Penarikan Deposito Besar-besaran di Bank AS Capai Rp 2.752 Triliun
JAKARTA, Investortrust.id – Telah terjadi penarikan dana besar-besaran dari produk deposito di perbankan Amerika Serikat dalam tiga bulan terakhir. Nilainya mencapai US$174,3 miliar atau setara denganRp 2.752 Triliun. S&P Global pun mengumumkan bahwa industri perbankan tengah mengkerut secara bertahap.
Angka yang diumumkan ini memberikan gambaran tentang aliran modal miliaran dolar keluar dari sistem perbankan AS.
Baca Juga
Dalam laporan terbaru, S&P Global menyatakan total deposito non-brokered, atau dana yang sebagian besar berasal dari pelanggan ritel, mencatat penurunan kuartalan keenam berturut-turut pada kuartal ketiga tahun ini.

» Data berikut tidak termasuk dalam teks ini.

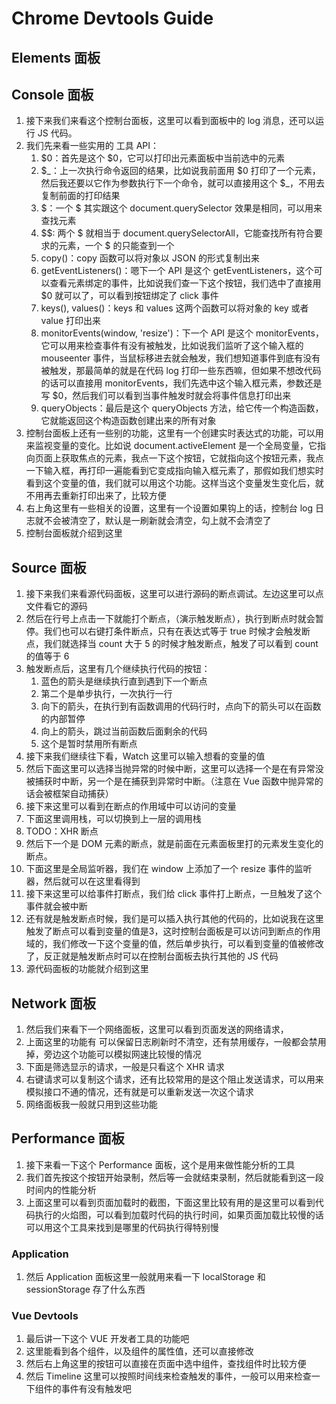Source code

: # Chrome Devtools Guide

## Elements 面板

## Console 面板

1. 接下来我们来看这个控制台面板，这里可以看到面板中的 log 消息，还可以运行 JS 代码。
2. 我们先来看一些实用的 工具 API：
   1. $0：首先是这个 $0，它可以打印出元素面板中当前选中的元素
   2. $_：上一次执行命令返回的结果，比如说我前面用 $0 打印了一个元素，然后我还要以它作为参数执行下一个命令，就可以直接用这个 $\_，不用去复制前面的打印结果
   3. $：一个 $ 其实跟这个 document.querySelector 效果是相同，可以用来查找元素
   4. \$\$: 两个 $ 就相当于 document.querySelectorAll，它能查找所有符合要求的元素，一个 $ 的只能查到一个
   5. copy()：copy 函数可以将对象以 JSON 的形式复制出来
   6. getEventListeners()：嗯下一个 API 是这个 getEventListeners，这个可以查看元素绑定的事件，比如说我们查一下这个按钮，我们选中了直接用 $0 就可以了，可以看到按钮绑定了 click 事件
   7. keys(), values()：keys 和 values 这两个函数可以将对象的 key 或者 value 打印出来
   8. monitorEvents(window, 'resize')：下一个 API 是这个 monitorEvents，它可以用来检查事件有没有被触发，比如说我们监听了这个输入框的 mouseenter 事件，当鼠标移进去就会触发，我们想知道事件到底有没有被触发，那最简单的就是在代码 log 打印一些东西嘛，但如果不想改代码的话可以直接用 monitorEvents，我们先选中这个输入框元素，参数还是写 $0，然后我们可以看到当事件触发时就会将事件信息打印出来
   9. queryObjects：最后是这个 queryObjects 方法，给它传一个构造函数，它就能返回这个构造函数创建出来的所有对象
3. 控制台面板上还有一些别的功能，这里有一个创建实时表达式的功能，可以用来监视变量的变化。比如说 document.activeElement 是一个全局变量，它指向页面上获取焦点的元素，我点一下这个按钮，它就指向这个按钮元素，我点一下输入框，再打印一遍能看到它变成指向输入框元素了，那假如我们想实时看到这个变量的值，我们就可以用这个功能。这样当这个变量发生变化后，就不用再去重新打印出来了，比较方便
4. 右上角这里有一些相关的设置，这里有一个设置如果钩上的话，控制台 log 日志就不会被清空了，默认是一刷新就会清空，勾上就不会清空了
5. 控制台面板就介绍到这里

## Source 面板

1. 接下来我们来看源代码面板，这里可以进行源码的断点调试。左边这里可以点文件看它的源码
2. 然后在行号上点击一下就能打个断点，（演示触发断点），执行到断点时就会暂停。我们也可以右键打条件断点，只有在表达式等于 true 时候才会触发断点，我们就选择当 count 大于 5 的时候才触发断点，触发了可以看到 count 的值等于 6
3. 触发断点后，这里有几个继续执行代码的按钮：
   1. 蓝色的箭头是继续执行直到遇到下一个断点
   2. 第二个是单步执行，一次执行一行
   3. 向下的箭头，在执行到有函数调用的代码行时，点向下的箭头可以在函数的内部暂停
   4. 向上的箭头，跳过当前函数后面剩余的代码
   5. 这个是暂时禁用所有断点
4. 接下来我们继续往下看，Watch 这里可以输入想看的变量的值
5. 然后下面这里可以选择当抛异常的时候中断，这里可以选择一个是在有异常没被捕获时中断，另一个是在捕获到异常时中断。（注意在 Vue 函数中抛异常的话会被框架自动捕获）
6. 接下来这里可以看到在断点的作用域中可以访问的变量
7. 下面这里调用栈，可以切换到上一层的调用栈
8. TODO：XHR 断点
9. 然后下一个是 DOM 元素的断点，就是前面在元素面板里打的元素发生变化的断点。
10. 下面这里是全局监听器，我们在 window 上添加了一个 resize 事件的监听器，然后就可以在这里看得到
11. 接下来这里可以给事件打断点，我们给 click 事件打上断点，一旦触发了这个事件就会被中断
12. 还有就是触发断点时候，我们是可以插入执行其他的代码的，比如说我在这里触发了断点可以看到变量的值是3，这时控制台面板是可以访问到断点的作用域的，我们修改一下这个变量的值，然后单步执行，可以看到变量的值被修改了，反正就是触发断点时可以在控制台面板去执行其他的 JS 代码
13. 源代码面板的功能就介绍到这里

## Network 面板

1. 然后我们来看下一个网络面板，这里可以看到页面发送的网络请求，
2. 上面这里的功能有 可以保留日志刷新时不清空，还有禁用缓存，一般都会禁用掉，旁边这个功能可以模拟网速比较慢的情况
3. 下面是筛选显示的请求，一般是只看这个 XHR 请求
4. 右键请求可以复制这个请求，还有比较常用的是这个阻止发送请求，可以用来模拟接口不通的情况，还有就是可以重新发送一次这个请求
5. 网络面板我一般就只用到这些功能

## Performance 面板

1. 接下来看一下这个 Performance 面板，这个是用来做性能分析的工具
2. 我们首先按这个按钮开始录制，然后等一会就结束录制，然后就能看到这一段时间内的性能分析
3. 上面这里可以看到页面加载时的截图，下面这里比较有用的是这里可以看到代码执行的火焰图，可以看到加载时代码的执行时间，如果页面加载比较慢的话可以用这个工具来找到是哪里的代码执行得特别慢

### Application

1. 然后 Application 面板这里一般就用来看一下 localStorage 和 sessionStorage 存了什么东西

### Vue Devtools

1. 最后讲一下这个 VUE 开发者工具的功能吧
2. 这里能看到各个组件，以及组件的属性值，还可以直接修改
3. 然后右上角这里的按钮可以直接在页面中选中组件，查找组件时比较方便
4. 然后 Timeline 这里可以按照时间线来检查触发的事件，一般可以用来检查一下组件的事件有没有触发吧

Dalam pernyataannya, S&P Global menyebut deposito non-brokered turun dari US$17,430 triliun pada kuartal kedua menjadi US$17,256 triliun pada kuartal ketiga, mewakili penurunan sebesar US$174,303 miliar. Secara khusus, S&P Global menyatakan bahwa Citibank, Bank of America, Wells Fargo, dan JPMorgan Chase mengalami penurunan kuartalan setidaknya masing-masing 2%.
Deposito di seluruh industri perbankan komersial turun sekitar US$947 miliar dari rekor tertinggi sebesar US$18,203 triliun yang tercatat pada April 2022.
Baca Juga
Untuk mengkompensasi keluarnya deposito, industri perbankan mulai lebih bergantung pada pendanaan grosir, yang melibatkan broker deposito dari lembaga keuangan besar.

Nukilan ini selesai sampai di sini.